La copertina della "Domenica del Corriere" del 1° maggio 1966 che rievocava il naufragio del "Pinguino"

 

Il mistero del "Pinguino"

 

Il mistero che avvolse ventiquattro anni fa l’affondamento del “Pinguino”, il motopesca della flottiglia oceanica sambenedettese inabissatosi nelle acque della Mauritania la notte del 20 Febbraio 1966, potrebbe essere svelato. Lo rivela un settimanale giapponese nel corso di un intervista a Rikio Nikko, un ex pescatore che all’ epoca si trovava imbarcato sulla “Shikamaro”, unità da pesca giapponese. Non si comprende il perché di questa “confessione” a tanti anni di distanza dal naufragio del “Pinguino”. Così come non si comprende il perché le Autorità italiane si affrettarono a chiudere l’ inchiesta. Anni fa anche un ex sommozzatore della Marina Militare, che partecipò alla spedizione in Mauritania dichiarò: «i nostri superiori ci dissero di non rivelare cosa realmente vedemmo nei fondali della Mauritania dove giaceva il relitto dello scafo sambenedettese. La versione ufficiale doveva essere lo scoppio del gas». Nel reportage firmato dall’ ex pescatore Nikko, che vive oggi a Osaka, si fornisce una verità dei fatti circa le cause che procurano la tragedia del “Pinguino” che secondo quanto sostiene Nikko fu speronato. «A quei tempi si operava nei mari africani data la pescosità degli stessi. La notte della sciagura nessuno di noi si accorse della collisione anche perché il motopesca italiano era piccolissimo rispetto alla nostra unità quattro volte superiore come tonnellaggio. Alle prime luce dell’ alba avvertimmo delle anomalie alla prua e ci accorgemmo di aver urtato contro un altro scafo perché sulla fiancata anteriore portammo una grande bozza. Restammo per qualche ora sul punto dove poteva essere accaduto l’ affondamento  ma ormai era troppo tardi per prestare soccorso e così ci fu ordinato di fare rotta verso il porto di Sant’ Etienne». Questo il passo più rilevante dell’ intervista realizzata ad uno dei testimoni oculari della tragedia del “Pinguino” nella quale persero la vita 14 uomini di equipaggio. Solo quattro i corpi che furono recuperati : Tommaso Bruni, Vittorio Scartozzi e il comandante Alberto Palestini, un quarto uomo non fu mai identificato. A bordo del “Pinguino” erano imbarcato anche Elio Voltattorni, Domenico Romani, Ruggiero Spina, Antonio Pompei, Agostino e Pasquale Greco, Giuseppe Monti, Felice Taranto e Dino Bruni.

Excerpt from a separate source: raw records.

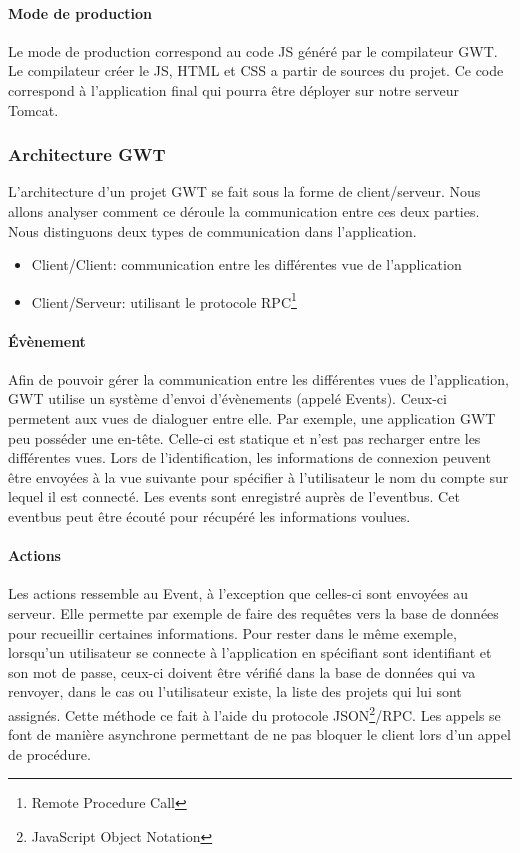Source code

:\paragraph{Mode de production}
Le mode de production correspond au code JS généré par le compilateur GWT. Le compilateur créer le JS, HTML et CSS a partir de sources du projet. Ce code correspond à l'application final qui pourra être déployer sur notre serveur Tomcat.

\subsubsection{Architecture GWT}
L'architecture d'un projet GWT se fait sous la forme de client/serveur. Nous allons analyser comment ce déroule la communication entre ces deux parties. Nous distinguons deux types de communication dans l'application.
\begin{itemize}
\item Client/Client: communication entre les différentes vue de l'application
\item Client/Serveur: utilisant le protocole RPC\footnote{Remote Procedure Call} 
\end{itemize}
\paragraph{Évènement}
Afin de pouvoir gérer la communication entre les différentes vues de l'application, GWT utilise un système d'envoi d'évènements (appelé Events). Ceux-ci permetent aux vues de dialoguer entre elle.
Par exemple, une application GWT peu posséder une en-tête. Celle-ci est statique et n'est pas recharger entre les différentes vues. Lors de l'identification, les informations de connexion peuvent être envoyées à la vue suivante pour spécifier à l'utilisateur le nom du compte sur lequel il est connecté.
Les events sont enregistré auprès de l'eventbus. Cet eventbus peut être écouté pour récupéré les informations voulues.

\paragraph{Actions}
Les actions ressemble au Event, à l'exception que celles-ci sont envoyées au serveur. Elle permette par exemple de faire des requêtes vers la base de données pour recueillir certaines informations. Pour rester dans le même exemple, lorsqu'un utilisateur se connecte à l'application en spécifiant sont identifiant et son mot de passe, ceux-ci doivent être vérifié dans la base de données qui va renvoyer, dans le cas ou l'utilisateur existe, la liste des projets qui lui sont assignés. Cette méthode ce fait à l'aide du protocole JSON\footnote{JavaScript Object Notation}/RPC. Les appels se font de manière asynchrone permettant de ne pas bloquer le client lors d'un appel de procédure.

Ad avvalorare la confessione resa dopo tanti anni dall’ accaduto vi sono le testimonianze di alcuni marittimi sambenedettesi che parteciparono ai primi soccorsi in Mauritania. «Quando  rientrammo a Sant’ Etienne notai ormeggiata sulla banchina la nave giapponese “Shakamaro” che presentava una “bugna”, (nel gergo marinaro sta per una rientranza dello scafo), e sospettai che il “Pinguino” potesse essere stato speronato dai giapponesi – ha sempre sostenuto Filippo Palestini – ex capitano marittimo imbarcato nel lontano Febbraio del ’66 sull’ “Emilio Boario” – le autorità marittime del posto quando chiesi che fosse aperta un’ inchiesta mi presero per visionario. C’ è da dire che i giapponesi dominavano il mercato internazionale della pesca e si preferì evitare un caso diplomatico». La rivelazione fornita dal settimanale giapponese sulla verità dell’ affondamento del “Pinguino” ha riaperto una ferita che non si è mai rimarginata nel cuore della marineria sambenedettese e neppure nuove indagini, semmai ve ne fossero, potranno riuscire a tanto. Così come non potranno essere dimenticate le altre tragedie del mare che hanno visto coinvolte unità di pesca ed equipaggi sambenedettesi. Il mare nasconde altri misteri come quello del “Martinsicuro II” scomparso al largo della Sardegna:furono rinvenuti solo i galleggianti dello scafo.